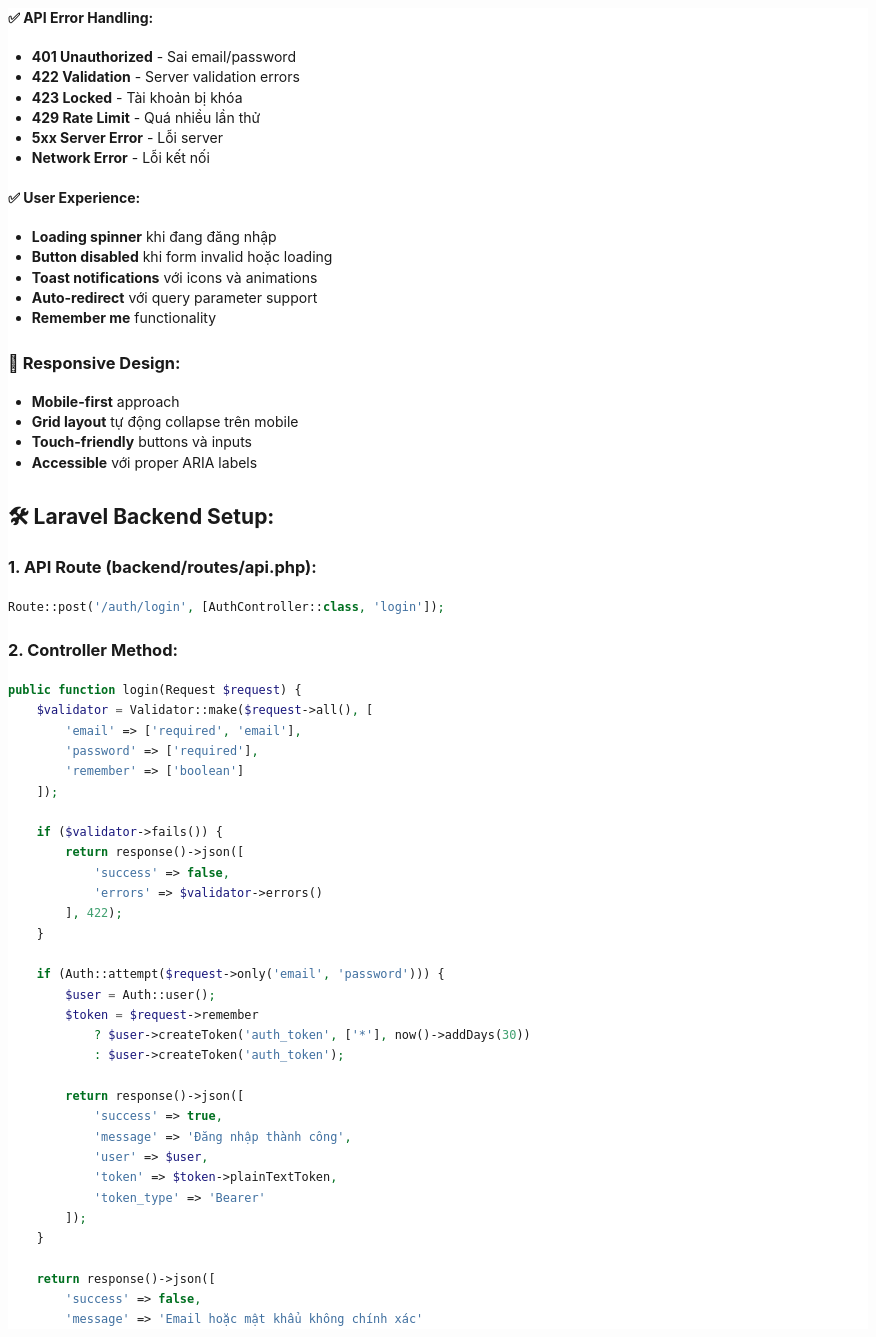 #### ✅ **API Error Handling:**
- **401 Unauthorized** - Sai email/password
- **422 Validation** - Server validation errors
- **423 Locked** - Tài khoản bị khóa
- **429 Rate Limit** - Quá nhiều lần thử
- **5xx Server Error** - Lỗi server
- **Network Error** - Lỗi kết nối

#### ✅ **User Experience:**
- **Loading spinner** khi đang đăng nhập
- **Button disabled** khi form invalid hoặc loading
- **Toast notifications** với icons và animations
- **Auto-redirect** với query parameter support
- **Remember me** functionality

### 📱 **Responsive Design:**
- **Mobile-first** approach
- **Grid layout** tự động collapse trên mobile
- **Touch-friendly** buttons và inputs
- **Accessible** với proper ARIA labels

## 🛠️ **Laravel Backend Setup:**

### 1. **API Route** (backend/routes/api.php):
```php
Route::post('/auth/login', [AuthController::class, 'login']);
```

### 2. **Controller Method**:
```php
public function login(Request $request) {
    $validator = Validator::make($request->all(), [
        'email' => ['required', 'email'],
        'password' => ['required'],
        'remember' => ['boolean']
    ]);

    if ($validator->fails()) {
        return response()->json([
            'success' => false,
            'errors' => $validator->errors()
        ], 422);
    }

    if (Auth::attempt($request->only('email', 'password'))) {
        $user = Auth::user();
        $token = $request->remember 
            ? $user->createToken('auth_token', ['*'], now()->addDays(30))
            : $user->createToken('auth_token');

        return response()->json([
            'success' => true,
            'message' => 'Đăng nhập thành công',
            'user' => $user,
            'token' => $token->plainTextToken,
            'token_type' => 'Bearer'
        ]);
    }

    return response()->json([
        'success' => false,
        'message' => 'Email hoặc mật khẩu không chính xác'
```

## TASK REQUIREMENTS
Scan the material above for the word "hoặc", and copy every line in which it is found.

## YOUR SOLUTION
- **Button disabled** khi form invalid hoặc loading
        'message' => 'Email hoặc mật khẩu không chính xác'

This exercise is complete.